Сегодня вместо личного сеанса гипноза доктор Чен проводил меня в тихий уютный зал и оставил одну. В приятном сумраке виднелось удобное кресло, а рядом с ним, на низком столике, магнитофон. Записанный на кассету голос доктора обещал “познакомить меня с моей обновленной личностью”. Я опустилась в кресло и нацепила наушники. Неужели магнитофон сможет меня загипнотизировать?
Погружение произошло мгновенно, и вот я уже скольжу все глубже и глубже в гостеприимную темноту, где ждут такие нужные, такие спасительные слова. Да, я стану красивой... Да, не буду испытывать голода... И никаких шоколадок, конфет, чипсов, пиццы, жирного сыра, – конечно, я ведь знаю, что все это вредит моей фигуре. И есть буду лишь до тех пор, пока голодна, а сверх того ни крошки... А если захочется съесть что-нибудь на полный желудок, я глубоко вздохну и почувствую, что совершенно сыта, довольна и счастлива... Да, да и еще раз да!
Десять... девять... восемь...
Не хочу всплывать.
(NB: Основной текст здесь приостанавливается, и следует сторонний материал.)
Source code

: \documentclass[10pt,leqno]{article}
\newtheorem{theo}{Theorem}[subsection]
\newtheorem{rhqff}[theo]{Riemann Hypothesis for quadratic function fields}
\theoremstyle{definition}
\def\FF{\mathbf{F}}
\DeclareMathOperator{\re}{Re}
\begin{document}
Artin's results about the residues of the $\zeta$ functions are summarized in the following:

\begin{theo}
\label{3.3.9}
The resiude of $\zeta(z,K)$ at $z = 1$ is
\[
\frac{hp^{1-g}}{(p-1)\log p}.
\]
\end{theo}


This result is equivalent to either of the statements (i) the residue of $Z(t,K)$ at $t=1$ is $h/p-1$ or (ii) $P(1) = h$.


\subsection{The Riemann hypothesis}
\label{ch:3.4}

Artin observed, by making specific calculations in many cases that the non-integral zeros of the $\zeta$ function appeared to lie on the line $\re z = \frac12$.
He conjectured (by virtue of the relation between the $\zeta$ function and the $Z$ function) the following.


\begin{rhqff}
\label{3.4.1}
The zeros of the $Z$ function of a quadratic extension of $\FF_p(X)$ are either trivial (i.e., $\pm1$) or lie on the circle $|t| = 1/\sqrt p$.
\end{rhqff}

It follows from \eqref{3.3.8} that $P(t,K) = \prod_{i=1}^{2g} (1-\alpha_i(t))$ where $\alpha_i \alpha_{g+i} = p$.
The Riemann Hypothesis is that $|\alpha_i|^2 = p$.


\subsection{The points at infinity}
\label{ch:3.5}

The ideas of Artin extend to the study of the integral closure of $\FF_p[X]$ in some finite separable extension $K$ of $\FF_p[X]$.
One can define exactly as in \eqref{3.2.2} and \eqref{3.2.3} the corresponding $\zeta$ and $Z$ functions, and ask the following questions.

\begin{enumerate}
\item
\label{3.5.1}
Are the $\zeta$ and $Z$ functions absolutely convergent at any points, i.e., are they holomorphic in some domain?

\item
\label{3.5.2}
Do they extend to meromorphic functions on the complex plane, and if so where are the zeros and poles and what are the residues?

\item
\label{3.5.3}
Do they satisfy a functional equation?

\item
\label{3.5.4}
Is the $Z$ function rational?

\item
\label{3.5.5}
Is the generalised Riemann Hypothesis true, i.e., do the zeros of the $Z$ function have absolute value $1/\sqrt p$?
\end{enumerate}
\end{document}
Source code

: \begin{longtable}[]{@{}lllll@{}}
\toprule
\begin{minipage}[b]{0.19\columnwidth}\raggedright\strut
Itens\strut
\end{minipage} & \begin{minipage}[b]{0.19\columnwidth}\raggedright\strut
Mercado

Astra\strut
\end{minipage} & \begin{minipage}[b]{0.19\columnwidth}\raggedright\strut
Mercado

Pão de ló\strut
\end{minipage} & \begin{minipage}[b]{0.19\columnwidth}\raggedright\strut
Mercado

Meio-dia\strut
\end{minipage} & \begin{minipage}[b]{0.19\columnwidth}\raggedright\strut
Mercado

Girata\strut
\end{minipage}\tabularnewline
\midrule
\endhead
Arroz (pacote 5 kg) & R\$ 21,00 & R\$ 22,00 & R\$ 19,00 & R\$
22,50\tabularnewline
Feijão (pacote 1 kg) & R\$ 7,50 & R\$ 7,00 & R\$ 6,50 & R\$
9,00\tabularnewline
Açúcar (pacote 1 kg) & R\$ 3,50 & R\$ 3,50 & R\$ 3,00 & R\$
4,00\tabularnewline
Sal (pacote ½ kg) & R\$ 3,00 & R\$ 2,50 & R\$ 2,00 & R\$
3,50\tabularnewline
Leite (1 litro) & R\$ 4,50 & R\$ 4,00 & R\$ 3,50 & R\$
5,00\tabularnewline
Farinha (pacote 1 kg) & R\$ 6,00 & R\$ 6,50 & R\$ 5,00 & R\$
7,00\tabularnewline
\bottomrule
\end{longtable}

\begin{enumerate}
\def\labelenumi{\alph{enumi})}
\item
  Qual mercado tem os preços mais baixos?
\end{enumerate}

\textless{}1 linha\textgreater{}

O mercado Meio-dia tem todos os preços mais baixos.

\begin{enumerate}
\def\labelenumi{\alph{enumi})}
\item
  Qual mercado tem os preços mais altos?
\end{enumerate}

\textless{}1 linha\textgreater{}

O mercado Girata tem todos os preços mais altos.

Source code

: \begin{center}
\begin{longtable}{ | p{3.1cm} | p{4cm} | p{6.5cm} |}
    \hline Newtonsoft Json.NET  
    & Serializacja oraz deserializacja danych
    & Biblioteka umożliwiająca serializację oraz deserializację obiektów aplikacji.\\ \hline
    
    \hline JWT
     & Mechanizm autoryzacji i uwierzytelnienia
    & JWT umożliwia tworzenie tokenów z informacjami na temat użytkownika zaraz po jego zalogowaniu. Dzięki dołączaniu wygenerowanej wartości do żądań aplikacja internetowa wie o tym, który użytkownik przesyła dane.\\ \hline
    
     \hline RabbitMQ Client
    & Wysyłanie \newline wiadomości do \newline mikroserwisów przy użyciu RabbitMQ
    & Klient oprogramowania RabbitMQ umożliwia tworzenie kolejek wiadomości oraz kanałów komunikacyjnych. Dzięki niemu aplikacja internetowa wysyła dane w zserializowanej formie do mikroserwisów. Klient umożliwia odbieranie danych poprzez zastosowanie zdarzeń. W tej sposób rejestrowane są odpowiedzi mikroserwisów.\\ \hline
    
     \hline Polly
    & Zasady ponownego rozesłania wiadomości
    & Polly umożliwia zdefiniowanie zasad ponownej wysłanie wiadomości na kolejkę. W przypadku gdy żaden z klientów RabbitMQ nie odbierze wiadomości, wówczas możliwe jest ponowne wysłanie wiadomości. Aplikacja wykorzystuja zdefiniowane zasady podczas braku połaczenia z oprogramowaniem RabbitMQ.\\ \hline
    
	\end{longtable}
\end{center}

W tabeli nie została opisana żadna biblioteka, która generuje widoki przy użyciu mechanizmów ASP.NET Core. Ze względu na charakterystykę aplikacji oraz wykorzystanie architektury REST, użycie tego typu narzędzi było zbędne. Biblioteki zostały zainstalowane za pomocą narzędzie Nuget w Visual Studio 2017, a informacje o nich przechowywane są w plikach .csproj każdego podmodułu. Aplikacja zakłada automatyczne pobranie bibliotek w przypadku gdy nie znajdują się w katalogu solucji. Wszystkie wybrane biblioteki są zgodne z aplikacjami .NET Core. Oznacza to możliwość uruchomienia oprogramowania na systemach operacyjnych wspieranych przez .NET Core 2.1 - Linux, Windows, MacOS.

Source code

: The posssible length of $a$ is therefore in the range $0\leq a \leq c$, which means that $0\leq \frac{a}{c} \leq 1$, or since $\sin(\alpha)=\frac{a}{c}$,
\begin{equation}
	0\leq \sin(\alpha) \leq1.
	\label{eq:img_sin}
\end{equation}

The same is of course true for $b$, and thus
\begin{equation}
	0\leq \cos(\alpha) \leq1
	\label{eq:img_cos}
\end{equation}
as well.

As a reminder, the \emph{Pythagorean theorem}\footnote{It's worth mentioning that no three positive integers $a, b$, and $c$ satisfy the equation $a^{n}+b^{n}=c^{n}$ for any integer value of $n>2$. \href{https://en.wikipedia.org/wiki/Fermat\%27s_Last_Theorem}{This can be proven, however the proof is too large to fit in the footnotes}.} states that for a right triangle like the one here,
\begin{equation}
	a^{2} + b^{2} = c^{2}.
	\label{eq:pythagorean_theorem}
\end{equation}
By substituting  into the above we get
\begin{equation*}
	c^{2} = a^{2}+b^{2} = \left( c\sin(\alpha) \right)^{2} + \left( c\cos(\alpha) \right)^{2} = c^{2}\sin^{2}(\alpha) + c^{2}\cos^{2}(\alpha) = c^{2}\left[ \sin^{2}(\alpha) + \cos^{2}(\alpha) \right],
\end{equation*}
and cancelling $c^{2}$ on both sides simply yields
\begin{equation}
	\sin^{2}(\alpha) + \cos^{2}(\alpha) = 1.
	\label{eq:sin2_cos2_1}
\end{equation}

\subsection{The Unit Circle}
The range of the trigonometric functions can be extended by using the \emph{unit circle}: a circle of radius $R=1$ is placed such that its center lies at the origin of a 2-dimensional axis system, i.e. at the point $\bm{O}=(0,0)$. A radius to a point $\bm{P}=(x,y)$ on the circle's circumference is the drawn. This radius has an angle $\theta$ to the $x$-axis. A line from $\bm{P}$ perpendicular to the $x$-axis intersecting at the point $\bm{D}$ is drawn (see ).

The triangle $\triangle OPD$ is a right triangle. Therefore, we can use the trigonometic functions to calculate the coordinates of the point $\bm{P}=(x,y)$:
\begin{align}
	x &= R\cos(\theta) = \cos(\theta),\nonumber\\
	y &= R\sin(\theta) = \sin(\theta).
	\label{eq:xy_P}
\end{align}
Почему нельзя остаться здесь, где меня не мучает ни свое, ни чужое презрение? Почему нельзя просто парить в этом блаженном покое, пока последний лишний килограмм не покинет меня навсегда?
Три... два... один...
Глаза открылись сами собой, как у куклы, которую выдернули из кроватки и поставили на ноги.
В холле меня дожидалась Кэтлин, прошедшая те же процедуры немного раньше. Разлившееся на моем лице блаженство лучше всяких слов доказывало, что прием прошел удачно. Я охотно делилась с нею своими достижениями, выписывая очередной чек на двадцать пять долларов. Оказывается, люди худеют не просто так, а вместе с кошельком.
– Купи кассету, – посоветовала Кэтлин, когда я малость поутихла. – И слушай на ночь, закрепляй успех.
Кассета влетела мне в ту же сумму, что и прием у врача, но грех было скупиться. Наконец мы двинулись к выходу, и Кэтлин, оглядев меня с ног до головы, одобрительно заметила:
– А ты теперь куда стройнее.
– Как-никак только что похудела на полсотни.
Кэтлин рассмеялась и увлекла меня на улицу, в деловито снующую полуденную толпу. Легкий ветер с реки смягчал жару, играл подолом моего платья. Этот шелковый наряд с пышной юбкой принадлежал Саре-Джейн и безумно шел ей. На мне же он висел мешком, особенно теперь, когда я похудела. Лишнюю ткань в талии приходилось стягивать поясом. Но что оставалось делать? В свои летние платья, даже самые свободные, я по-прежнему не влезала. Еще килограммов десять, если не больше, отделяли меня от заветной цели – собственного гардероба, а до тех пор я довольствовалась наследством Сары-Джейн. Покупать вещи теперешнего своего размера я не собиралась.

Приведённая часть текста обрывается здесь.